Metabolic syndrome (MetS), characterized by hyperglycemia, obesity, and hyperlipidemia, can increase the risk of developing late-onset dementia. Recent studies in patients and mouse models suggest a putative link between hyperphosphorylated tau, a component of Alzheimer's disease-related dementia (ADRD) pathology, and cerebral glucose hypometabolism. Impaired glucose metabolism reduces glucose flux through the hexosamine metabolic pathway triggering attenuated O-linked N-acetylglucosamine (O-GlcNAc) protein modification. The goal of the current study was to investigate the link between cognitive function, tau pathology, and O-GlcNAc signaling in an aging mouse model of MetS, agouti KKAy+/−. Male and female C57BL/6, non-agouti KKAy−/−, and agouti KKAy+/− mice were aged 12–18 months on standard chow diet. Body weight, blood glucose, total cholesterol, and triglyceride were measured to confirm the MetS phenotype. Cognition, sensorimotor function, and emotional reactivity were assessed for each genotype followed by plasma and brain tissue collection for biochemical and molecular analyses. Body weight, blood glucose, total cholesterol, and triglyceride levels were significantly elevated in agouti KKAy+/− mice versus C57BL/6 controls and non-agouti KKAy−/−. Behaviorally, agouti KKAy+/− revealed impairments in sensorimotor and cognitive function versus age-matched C57BL/6 and non-agouti KKAy−/− mice.
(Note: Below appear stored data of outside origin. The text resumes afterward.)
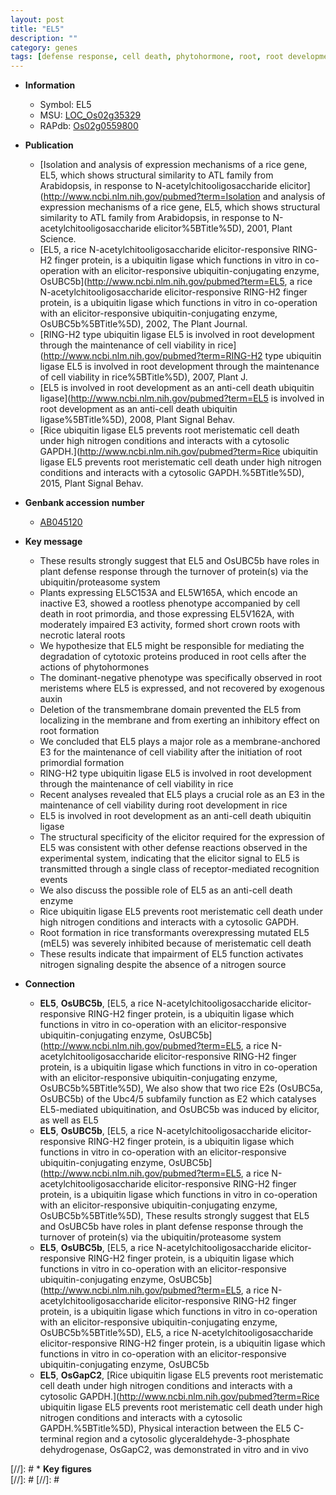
 ```yaml
---
layout: post
title: "EL5"
description: ""
category: genes
tags: [defense response, cell death, phytohormone, root, root development, meristem, defense, lateral root, auxin, crown, crown root, nitrogen, Ubiquitin]
---
```


* **Information**  
    + Symbol: EL5  
    + MSU: [LOC_Os02g35329](http://rice.plantbiology.msu.edu/cgi-bin/ORF_infopage.cgi?orf=LOC_Os02g35329)  
    + RAPdb: [Os02g0559800](http://rapdb.dna.affrc.go.jp/viewer/gbrowse_details/irgsp1?name=Os02g0559800)  

* **Publication**  
    + [Isolation and analysis of expression mechanisms of a rice gene, EL5, which shows structural similarity to ATL family from Arabidopsis, in response to N-acetylchitooligosaccharide elicitor](http://www.ncbi.nlm.nih.gov/pubmed?term=Isolation and analysis of expression mechanisms of a rice gene, EL5, which shows structural similarity to ATL family from Arabidopsis, in response to N-acetylchitooligosaccharide elicitor%5BTitle%5D), 2001, Plant Science.
    + [EL5, a rice N-acetylchitooligosaccharide elicitor-responsive RING-H2 finger protein, is a ubiquitin ligase which functions in vitro in co-operation with an elicitor-responsive ubiquitin-conjugating enzyme, OsUBC5b](http://www.ncbi.nlm.nih.gov/pubmed?term=EL5, a rice N-acetylchitooligosaccharide elicitor-responsive RING-H2 finger protein, is a ubiquitin ligase which functions in vitro in co-operation with an elicitor-responsive ubiquitin-conjugating enzyme, OsUBC5b%5BTitle%5D), 2002, The Plant Journal.
    + [RING-H2 type ubiquitin ligase EL5 is involved in root development through the maintenance of cell viability in rice](http://www.ncbi.nlm.nih.gov/pubmed?term=RING-H2 type ubiquitin ligase EL5 is involved in root development through the maintenance of cell viability in rice%5BTitle%5D), 2007, Plant J.
    + [EL5 is involved in root development as an anti-cell death ubiquitin ligase](http://www.ncbi.nlm.nih.gov/pubmed?term=EL5 is involved in root development as an anti-cell death ubiquitin ligase%5BTitle%5D), 2008, Plant Signal Behav.
    + [Rice ubiquitin ligase EL5 prevents root meristematic cell death under high nitrogen conditions and interacts with a cytosolic GAPDH.](http://www.ncbi.nlm.nih.gov/pubmed?term=Rice ubiquitin ligase EL5 prevents root meristematic cell death under high nitrogen conditions and interacts with a cytosolic GAPDH.%5BTitle%5D), 2015, Plant Signal Behav.

* **Genbank accession number**  
    + [AB045120](http://www.ncbi.nlm.nih.gov/nuccore/AB045120)

* **Key message**  
    + These results strongly suggest that EL5 and OsUBC5b have roles in plant defense response through the turnover of protein(s) via the ubiquitin/proteasome system
    + Plants expressing EL5C153A and EL5W165A, which encode an inactive E3, showed a rootless phenotype accompanied by cell death in root primordia, and those expressing EL5V162A, with moderately impaired E3 activity, formed short crown roots with necrotic lateral roots
    + We hypothesize that EL5 might be responsible for mediating the degradation of cytotoxic proteins produced in root cells after the actions of phytohormones
    + The dominant-negative phenotype was specifically observed in root meristems where EL5 is expressed, and not recovered by exogenous auxin
    + Deletion of the transmembrane domain prevented the EL5 from localizing in the membrane and from exerting an inhibitory effect on root formation
    + We concluded that EL5 plays a major role as a membrane-anchored E3 for the maintenance of cell viability after the initiation of root primordial formation
    + RING-H2 type ubiquitin ligase EL5 is involved in root development through the maintenance of cell viability in rice
    + Recent analyses revealed that EL5 plays a crucial role as an E3 in the maintenance of cell viability during root development in rice
    + EL5 is involved in root development as an anti-cell death ubiquitin ligase
    + The structural specificity of the elicitor required for the expression of EL5 was consistent with other defense reactions observed in the experimental system, indicating that the elicitor signal to EL5 is transmitted through a single class of receptor-mediated recognition events
    + We also discuss the possible role of EL5 as an anti-cell death enzyme
    + Rice ubiquitin ligase EL5 prevents root meristematic cell death under high nitrogen conditions and interacts with a cytosolic GAPDH.
    + Root formation in rice transformants overexpressing mutated EL5 (mEL5) was severely inhibited because of meristematic cell death
    + These results indicate that impairment of EL5 function activates nitrogen signaling despite the absence of a nitrogen source

* **Connection**  
    + __EL5__, __OsUBC5b__, [EL5, a rice N-acetylchitooligosaccharide elicitor-responsive RING-H2 finger protein, is a ubiquitin ligase which functions in vitro in co-operation with an elicitor-responsive ubiquitin-conjugating enzyme, OsUBC5b](http://www.ncbi.nlm.nih.gov/pubmed?term=EL5, a rice N-acetylchitooligosaccharide elicitor-responsive RING-H2 finger protein, is a ubiquitin ligase which functions in vitro in co-operation with an elicitor-responsive ubiquitin-conjugating enzyme, OsUBC5b%5BTitle%5D), We also show that two rice E2s (OsUBC5a, OsUBC5b) of the Ubc4/5 subfamily function as E2 which catalyses EL5-mediated ubiquitination, and OsUBC5b was induced by elicitor, as well as EL5
    + __EL5__, __OsUBC5b__, [EL5, a rice N-acetylchitooligosaccharide elicitor-responsive RING-H2 finger protein, is a ubiquitin ligase which functions in vitro in co-operation with an elicitor-responsive ubiquitin-conjugating enzyme, OsUBC5b](http://www.ncbi.nlm.nih.gov/pubmed?term=EL5, a rice N-acetylchitooligosaccharide elicitor-responsive RING-H2 finger protein, is a ubiquitin ligase which functions in vitro in co-operation with an elicitor-responsive ubiquitin-conjugating enzyme, OsUBC5b%5BTitle%5D), These results strongly suggest that EL5 and OsUBC5b have roles in plant defense response through the turnover of protein(s) via the ubiquitin/proteasome system
    + __EL5__, __OsUBC5b__, [EL5, a rice N-acetylchitooligosaccharide elicitor-responsive RING-H2 finger protein, is a ubiquitin ligase which functions in vitro in co-operation with an elicitor-responsive ubiquitin-conjugating enzyme, OsUBC5b](http://www.ncbi.nlm.nih.gov/pubmed?term=EL5, a rice N-acetylchitooligosaccharide elicitor-responsive RING-H2 finger protein, is a ubiquitin ligase which functions in vitro in co-operation with an elicitor-responsive ubiquitin-conjugating enzyme, OsUBC5b%5BTitle%5D), EL5, a rice N-acetylchitooligosaccharide elicitor-responsive RING-H2 finger protein, is a ubiquitin ligase which functions in vitro in co-operation with an elicitor-responsive ubiquitin-conjugating enzyme, OsUBC5b
    + __EL5__, __OsGapC2__, [Rice ubiquitin ligase EL5 prevents root meristematic cell death under high nitrogen conditions and interacts with a cytosolic GAPDH.](http://www.ncbi.nlm.nih.gov/pubmed?term=Rice ubiquitin ligase EL5 prevents root meristematic cell death under high nitrogen conditions and interacts with a cytosolic GAPDH.%5BTitle%5D), Physical interaction between the EL5 C-terminal region and a cytosolic glyceraldehyde-3-phosphate dehydrogenase, OsGapC2, was demonstrated in vitro and in vivo

[//]: # * **Key figures**  
[//]: # 
[//]: #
Immunoblotting demonstrated increased phosphorylated tau accompanied with reduced O-GlcNAc protein expression in hippocampal-associated dorsal midbrain of female agouti KKAy+/− versus C57BL/6 control mice. Together, these data demonstrate that impaired cognitive function and AD-related pathology are associated with reduced O-GlcNAc signaling in aging MetS KKAy+/− mice. Overall, our study suggests that interaction of tau pathology with O-GlcNAc signaling may contribute to MetS-induced cognitive dysfunction in aging.